**Records for this task**
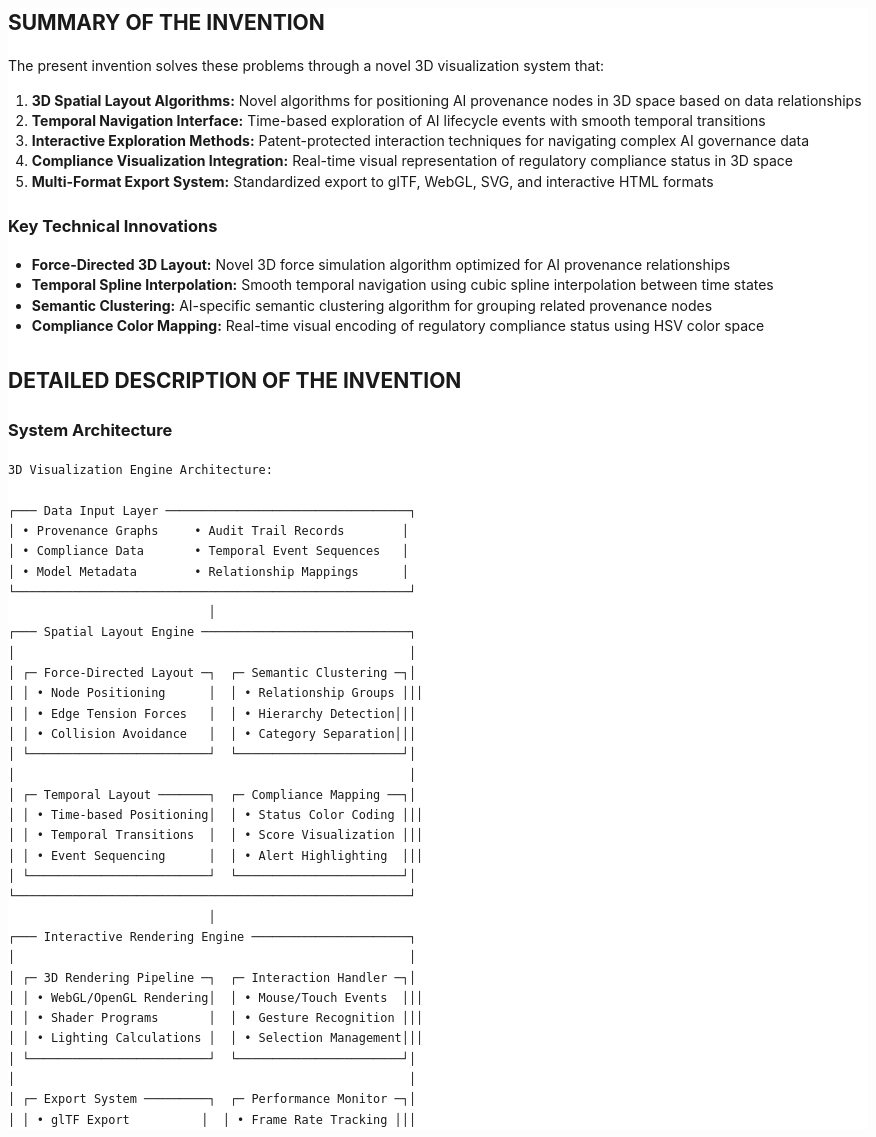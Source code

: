 ## SUMMARY OF THE INVENTION

The present invention solves these problems through a novel 3D visualization system that:

1. **3D Spatial Layout Algorithms:** Novel algorithms for positioning AI provenance nodes in 3D space based on data relationships
2. **Temporal Navigation Interface:** Time-based exploration of AI lifecycle events with smooth temporal transitions
3. **Interactive Exploration Methods:** Patent-protected interaction techniques for navigating complex AI governance data
4. **Compliance Visualization Integration:** Real-time visual representation of regulatory compliance status in 3D space
5. **Multi-Format Export System:** Standardized export to glTF, WebGL, SVG, and interactive HTML formats

### Key Technical Innovations
- **Force-Directed 3D Layout:** Novel 3D force simulation algorithm optimized for AI provenance relationships
- **Temporal Spline Interpolation:** Smooth temporal navigation using cubic spline interpolation between time states
- **Semantic Clustering:** AI-specific semantic clustering algorithm for grouping related provenance nodes
- **Compliance Color Mapping:** Real-time visual encoding of regulatory compliance status using HSV color space

## DETAILED DESCRIPTION OF THE INVENTION

### System Architecture

```
3D Visualization Engine Architecture:

┌─── Data Input Layer ──────────────────────────────────┐
│ • Provenance Graphs     • Audit Trail Records        │
│ • Compliance Data       • Temporal Event Sequences   │
│ • Model Metadata        • Relationship Mappings      │
└───────────────────────────────────────────────────────┘
                            │
┌─── Spatial Layout Engine ─────────────────────────────┐
│                                                       │
│ ┌─ Force-Directed Layout ─┐  ┌─ Semantic Clustering ─┐│
│ │ • Node Positioning      │  │ • Relationship Groups │││
│ │ • Edge Tension Forces   │  │ • Hierarchy Detection│││
│ │ • Collision Avoidance   │  │ • Category Separation│││
│ └─────────────────────────┘  └───────────────────────┘│
│                                                       │
│ ┌─ Temporal Layout ───────┐  ┌─ Compliance Mapping ──┐│
│ │ • Time-based Positioning│  │ • Status Color Coding │││
│ │ • Temporal Transitions  │  │ • Score Visualization │││
│ │ • Event Sequencing      │  │ • Alert Highlighting  │││
│ └─────────────────────────┘  └───────────────────────┘│
└───────────────────────────────────────────────────────┘
                            │
┌─── Interactive Rendering Engine ──────────────────────┐
│                                                       │
│ ┌─ 3D Rendering Pipeline ─┐  ┌─ Interaction Handler ─┐│
│ │ • WebGL/OpenGL Rendering│  │ • Mouse/Touch Events  │││
│ │ • Shader Programs       │  │ • Gesture Recognition │││
│ │ • Lighting Calculations │  │ • Selection Management│││
│ └─────────────────────────┘  └───────────────────────┘│
│                                                       │
│ ┌─ Export System ─────────┐  ┌─ Performance Monitor ─┐│
│ │ • glTF Export          │  │ • Frame Rate Tracking │││
```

**Your assignment**
Every line of the listing that includes the word "regulatory" forms the answer.

**Written reply**
4. **Compliance Visualization Integration:** Real-time visual representation of regulatory compliance status in 3D space
- **Compliance Color Mapping:** Real-time visual encoding of regulatory compliance status using HSV color space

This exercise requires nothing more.